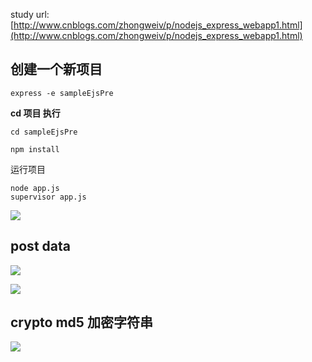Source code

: study url:[http://www.cnblogs.com/zhongweiv/p/nodejs_express_webapp1.html](http://www.cnblogs.com/zhongweiv/p/nodejs_express_webapp1.html)

## 创建一个新项目

	express -e sampleEjsPre



**cd 项目 执行**

	cd sampleEjsPre
 
	npm install


运行项目 
	
	node app.js
	supervisor app.js

![](https://github.com/zxx1988328/nodejs-sampleEjsPre/blob/master/img/supervisor.png)


## post data


![](https://github.com/zxx1988328/nodejs-sampleEjsPre/blob/master/img/post_result.png)


![](https://github.com/zxx1988328/nodejs-sampleEjsPre/blob/master/img/web_form.png)


## crypto md5 加密字符串


![](https://github.com/zxx1988328/nodejs-sampleEjsPre/blob/master/img/MD5.png)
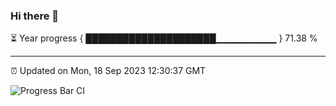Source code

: ### Hi there 👋

⏳ Year progress { █████████████████████▁▁▁▁▁▁▁▁▁ } 71.38 %

---

⏰ Updated on Mon, 18 Sep 2023 12:30:37 GMT

![Progress Bar CI](https://github.com/liununu/liununu/workflows/Progress%20Bar%20CI/badge.svg)
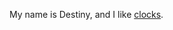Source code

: My name is Destiny, and I like [clocks](https://www.ebay.com/sch/i.html?_nkw=porcelain+face+clown+doll&_sop=12).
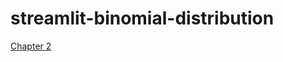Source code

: # streamlit-binomial-distribution

[Chapter 2](https://ivan-toriya-streamlit-binomial-distribution-main-n08g1a.streamlitapp.com/chapter_2)
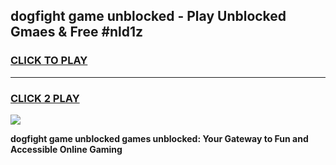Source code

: 
## dogfight game unblocked - Play Unblocked Gmaes & Free #nld1z
<h3>
<a href="https://premium.freeplayer.one?title=dogfight_game_unblocked&ref=03M">CLICK TO PLAY</a></h3>
<hr>

<h3>
<a href="https://premium.freeplayer.one?title=dogfight_game_unblocked&ref=03M">CLICK 2 PLAY</a>
  
</h3>

<a href="https://premium.freeplayer.one?title=dogfight_game_unblocked&ref=03M"><img src="https://clearcache.store/games.png"></a>


**dogfight game unblocked games unblocked: Your Gateway to Fun and Accessible Online Gaming**
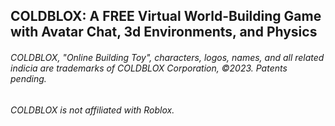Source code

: ## COLDBLOX: A FREE Virtual World-Building Game with Avatar Chat, 3d Environments, and Physics

###### COLDBLOX, "Online Building Toy", characters, logos, names, and all related indicia are trademarks of COLDBLOX Corporation, ©2023. Patents pending.
###### COLDBLOX is not affiliated with Roblox.
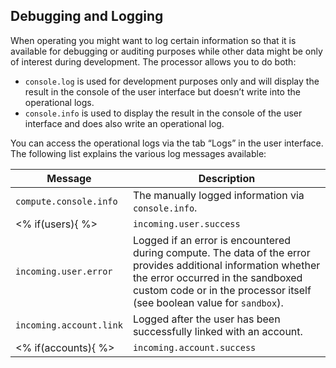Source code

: ## Debugging and Logging

When operating you might want to log certain information so that it is available for debugging or auditing purposes while other data might be only of interest during development. The processor allows you to do both:

- `console.log` is used for development purposes only and will display the result in the console of the user interface but doesn’t write into the operational logs.
- `console.info` is used to display the result in the console of the user interface and does also write an operational log.

You can access the operational logs via the tab “Logs” in the user interface. The following list explains the various log messages available:

| **Message**                | **Description**                                                                                                                                                                                                               |
| -------------------------- | ----------------------------------------------------------------------------------------------------------------------------------------------------------------------------------------------------------------------------- |
| `compute.console.info`     | The manually logged information via `console.info`.                                                                                                                                                                           |
<% if(users){ %>| `incoming.user.success`    | Logged after attributes of a user have been successfully computed.                                                                                                                                            |
| `incoming.user.error`      | Logged if an error is encountered during compute. The data of the error provides additional information whether the error occurred in the sandboxed custom code or in the processor itself (see boolean value for `sandbox`). |
| `incoming.account.link`    | Logged after the user has been successfully linked with an account.                                                                                                                                                           |<% } %>
<% if(accounts){ %>| `incoming.account.success` | Logged after attributes of an account have been successfully computed.                                                                                                                                     |<% } %>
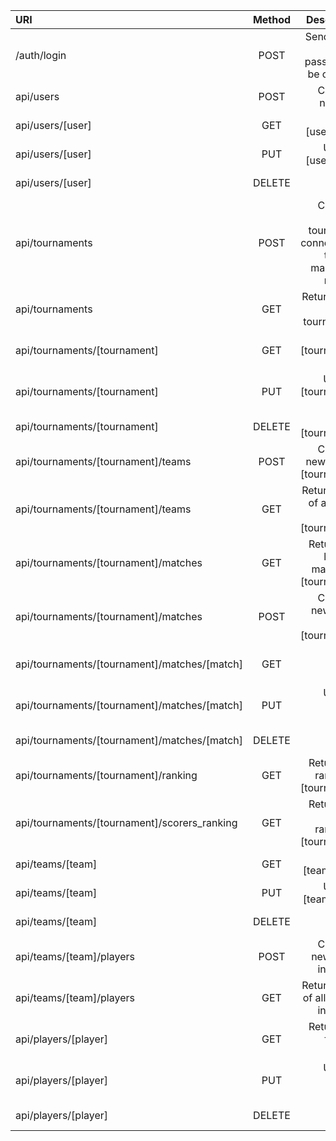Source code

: | URI | Method | Description |
| :---------| :---------: | ------: |
| /auth/login | POST | Sends email and password to be checked |
| api/users | POST | Creates a new user |
| api/users/[user] | GET | Returns [user] fields |
| api/users/[user] | PUT | Updates [user] fields |
| api/users/[user] | DELETE | Deletes [user] |
| api/tournaments | POST | Creates a new tournament connected to the user making the request. |
| api/tournaments | GET | Returns a list of all tournaments |
| api/tournaments/[tournament] | GET | Returns [tournament] fields |
| api/tournaments/[tournament] | PUT | Updates [tournament] fields |
| api/tournaments/[tournament] | DELETE | Deletes [tournament] |
| api/tournaments/[tournament]/teams | POST | Creates a new team in [tournament] |
| api/tournaments/[tournament]/teams | GET | Returns a list of all teams in [tournament] |
| api/tournaments/[tournament]/matches | GET | Returns the list of all matches in [tournament] |
| api/tournaments/[tournament]/matches | POST | Creates a new match in [tournament] |
| api/tournaments/[tournament]/matches/[match] | GET | Returns [match] fields |
| api/tournaments/[tournament]/matches/[match] | PUT | Updates [match] fields |
| api/tournaments/[tournament]/matches/[match] | DELETE | Deletes [match] |
| api/tournaments/[tournament]/ranking | GET | Returns the ranking of [tournament] |
| api/tournaments/[tournament]/scorers_ranking | GET | Returns the scorers ranking of [tournament] |
| api/teams/[team] | GET | Returns [team] fields |
| api/teams/[team] | PUT | Updates [team] fields |
| api/teams/[team] | DELETE | Deletes [team] |
| api/teams/[team]/players | POST | Creates a new player in [team]. |
| api/teams/[team]/players | GET | Returns a list of all players in [team]. |
| api/players/[player] | GET | Returns the fields of [player] |
| api/players/[player] | PUT | Updates [player] fields |
| api/players/[player] | DELETE | Deletes [player] |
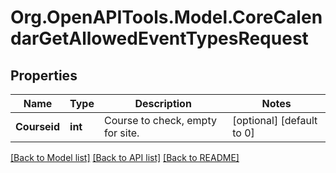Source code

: # Org.OpenAPITools.Model.CoreCalendarGetAllowedEventTypesRequest

## Properties

Name | Type | Description | Notes
------------ | ------------- | ------------- | -------------
**Courseid** | **int** | Course to check, empty for site. | [optional] [default to 0]

[[Back to Model list]](../README.md#documentation-for-models) [[Back to API list]](../README.md#documentation-for-api-endpoints) [[Back to README]](../README.md)

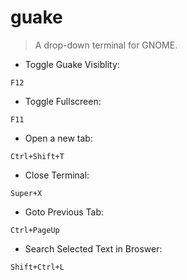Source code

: # guake

> A drop-down terminal for GNOME.

- Toggle Guake Visiblity:

`F12`

- Toggle Fullscreen:

`F11`

- Open a new tab:

`Ctrl+Shift+T`

- Close Terminal:

`Super+X`

- Goto Previous Tab:

`Ctrl+PageUp`

- Search Selected Text in Broswer:

`Shift+Ctrl+L`
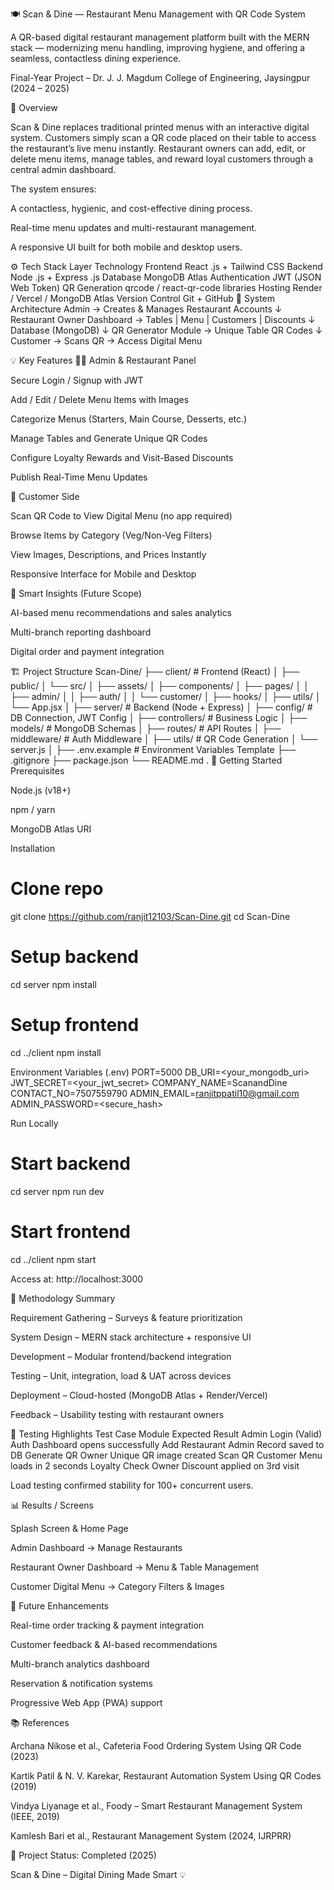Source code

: 🍽️ Scan & Dine — Restaurant Menu Management with QR Code System

A QR-based digital restaurant management platform built with the MERN stack —
modernizing menu handling, improving hygiene, and offering a seamless, contactless dining experience.

Final-Year Project – Dr. J. J. Magdum College of Engineering, Jaysingpur (2024 – 2025)

🧭 Overview

Scan & Dine replaces traditional printed menus with an interactive digital system.
Customers simply scan a QR code placed on their table to access the restaurant’s live menu instantly.
Restaurant owners can add, edit, or delete menu items, manage tables, and reward loyal customers through a central admin dashboard.

The system ensures:

A contactless, hygienic, and cost-effective dining process.

Real-time menu updates and multi-restaurant management.

A responsive UI built for both mobile and desktop users.

⚙️ Tech Stack
Layer	Technology
Frontend	React .js + Tailwind CSS
Backend	Node .js + Express .js
Database	MongoDB Atlas
Authentication	JWT (JSON Web Token)
QR Generation	qrcode / react-qr-code libraries
Hosting	Render / Vercel / MongoDB Atlas
Version Control	Git + GitHub
🧩 System Architecture
Admin → Creates & Manages Restaurant Accounts
      ↓
Restaurant Owner Dashboard → Tables | Menu | Customers | Discounts
      ↓
Database (MongoDB)
      ↓
QR Generator Module → Unique Table QR Codes
      ↓
Customer → Scans QR → Access Digital Menu

💡 Key Features
👨‍🍳 Admin & Restaurant Panel

Secure Login / Signup with JWT

Add / Edit / Delete Menu Items with Images

Categorize Menus (Starters, Main Course, Desserts, etc.)

Manage Tables and Generate Unique QR Codes

Configure Loyalty Rewards and Visit-Based Discounts

Publish Real-Time Menu Updates

📱 Customer Side

Scan QR Code to View Digital Menu (no app required)

Browse Items by Category (Veg/Non-Veg Filters)

View Images, Descriptions, and Prices Instantly

Responsive Interface for Mobile and Desktop

🧠 Smart Insights (Future Scope)

AI-based menu recommendations and sales analytics

Multi-branch reporting dashboard

Digital order and payment integration

🏗️ Project Structure
Scan-Dine/
├── client/                 # Frontend (React)
│   ├── public/
│   └── src/
│       ├── assets/
│       ├── components/
│       ├── pages/
│       │   ├── admin/
│       │   ├── auth/
│       │   └── customer/
│       ├── hooks/
│       ├── utils/
│       └── App.jsx
│
├── server/                 # Backend (Node + Express)
│   ├── config/             # DB Connection, JWT Config
│   ├── controllers/        # Business Logic
│   ├── models/             # MongoDB Schemas
│   ├── routes/             # API Routes
│   ├── middleware/         # Auth Middleware
│   ├── utils/              # QR Code Generation
│   └── server.js
│
├── .env.example            # Environment Variables Template
├── .gitignore
├── package.json
└── README.md
.
🚀 Getting Started
Prerequisites

Node.js (v18+)

npm / yarn

MongoDB Atlas URI

Installation
# Clone repo
git clone https://github.com/ranjit12103/Scan-Dine.git
cd Scan-Dine

# Setup backend
cd server
npm install

# Setup frontend
cd ../client
npm install

Environment Variables (.env)
PORT=5000
DB_URI=<your_mongodb_uri>
JWT_SECRET=<your_jwt_secret>
COMPANY_NAME=ScanandDine
CONTACT_NO=7507559790
ADMIN_EMAIL=ranjitppatil10@gmail.com
ADMIN_PASSWORD=<secure_hash>

Run Locally
# Start backend
cd server
npm run dev

# Start frontend
cd ../client
npm start


Access at: http://localhost:3000

🧠 Methodology Summary

Requirement Gathering – Surveys & feature prioritization

System Design – MERN stack architecture + responsive UI

Development – Modular frontend/backend integration

Testing – Unit, integration, load & UAT across devices

Deployment – Cloud-hosted (MongoDB Atlas + Render/Vercel)

Feedback – Usability testing with restaurant owners

🧾 Testing Highlights
Test Case	Module	Expected Result
Admin Login (Valid)	Auth	Dashboard opens successfully
Add Restaurant	Admin	Record saved to DB
Generate QR	Owner	Unique QR image created
Scan QR	Customer	Menu loads in 2 seconds
Loyalty Check	Owner	Discount applied on 3rd visit

Load testing confirmed stability for 100+ concurrent users.

📊 Results / Screens

Splash Screen & Home Page

Admin Dashboard → Manage Restaurants

Restaurant Owner Dashboard → Menu & Table Management

Customer Digital Menu → Category Filters & Images


🔮 Future Enhancements

Real-time order tracking & payment integration

Customer feedback & AI-based recommendations

Multi-branch analytics dashboard

Reservation & notification systems

Progressive Web App (PWA) support


📚 References

Archana Nikose et al., Cafeteria Food Ordering System Using QR Code (2023)

Kartik Patil & N. V. Karekar, Restaurant Automation System Using QR Codes (2019)

Vindya Liyanage et al., Foody – Smart Restaurant Management System (IEEE, 2019)

Kamlesh Bari et al., Restaurant Management System (2024, IJRPRR)


🏁 Project Status: Completed (2025)

Scan & Dine – Digital Dining Made Smart 💡
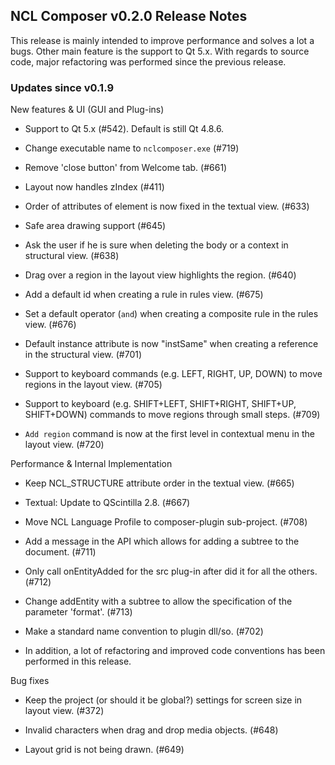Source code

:## NCL Composer v0.2.0 Release Notes

This release is mainly intended to improve performance and solves a lot a bugs.
Other main feature is the support to Qt 5.x. With regards to source code, major
refactoring was performed since the previous release.

### Updates since v0.1.9

New features & UI (GUI and Plug-ins)

  * Support to Qt 5.x (#542). Default is still Qt 4.8.6.

  * Change executable name to `nclcomposer.exe` (#719)
  
  * Remove 'close button' from Welcome tab. (#661)

  * Layout now handles zIndex (#411)

  * Order of attributes of element <region> is now fixed in the textual view.
    (#633)

  * Safe area drawing support (#645)

  * Ask the user if he is sure when deleting the body or a context in
    structural view. (#638)

  * Drag over a region in the layout view highlights the region. (#640)

  *  Add a default id when creating a rule in rules view. (#675)

  * Set a default operator (`and`) when creating a composite rule in the rules
    view. (#676)

  * Default instance attribute is now "instSame" when creating a reference in
    the structural view. (#701)

  * Support to keyboard commands (e.g. LEFT, RIGHT, UP, DOWN) to move regions
    in the layout view. (#705)

  * Support to keyboard (e.g. SHIFT+LEFT, SHIFT+RIGHT, SHIFT+UP, SHIFT+DOWN)
    commands to move regions through small steps. (#709)

  * `Add region` command is now at the first level in contextual menu in the
    layout view. (#720)

 
Performance & Internal Implementation

  * Keep NCL_STRUCTURE attribute order in the textual view. (#665)

  * Textual: Update to QScintilla 2.8. (#667)

  * Move NCL Language Profile to composer-plugin sub-project. (#708)

  * Add a message in the API which allows for adding a subtree to the document.
    (#711)

  * Only call onEntityAdded for the src plug-in after did it for all the others.
    (#712)

  * Change addEntity with a subtree to allow the specification of the parameter
    'format'. (#713)

  * Make a standard name convention to plugin dll/so. (#702)

  * In addition, a lot of refactoring and improved code conventions has been
    performed in this release.


Bug fixes

  * Keep the project (or should it be global?) settings for screen size in
    layout view. (#372)

  * Invalid characters when drag and drop media objects. (#648)

  * Layout grid is not being drawn. (#649)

### Task to carry out
For each line in the data that holds the word "purposes", copy the line.

### Completed task
When operating you might want to log certain information so that it is available for debugging or auditing purposes while other data might be only of interest during development. The processor allows you to do both:
- `console.log` is used for development purposes only and will display the result in the console of the user interface but doesn’t write into the operational logs.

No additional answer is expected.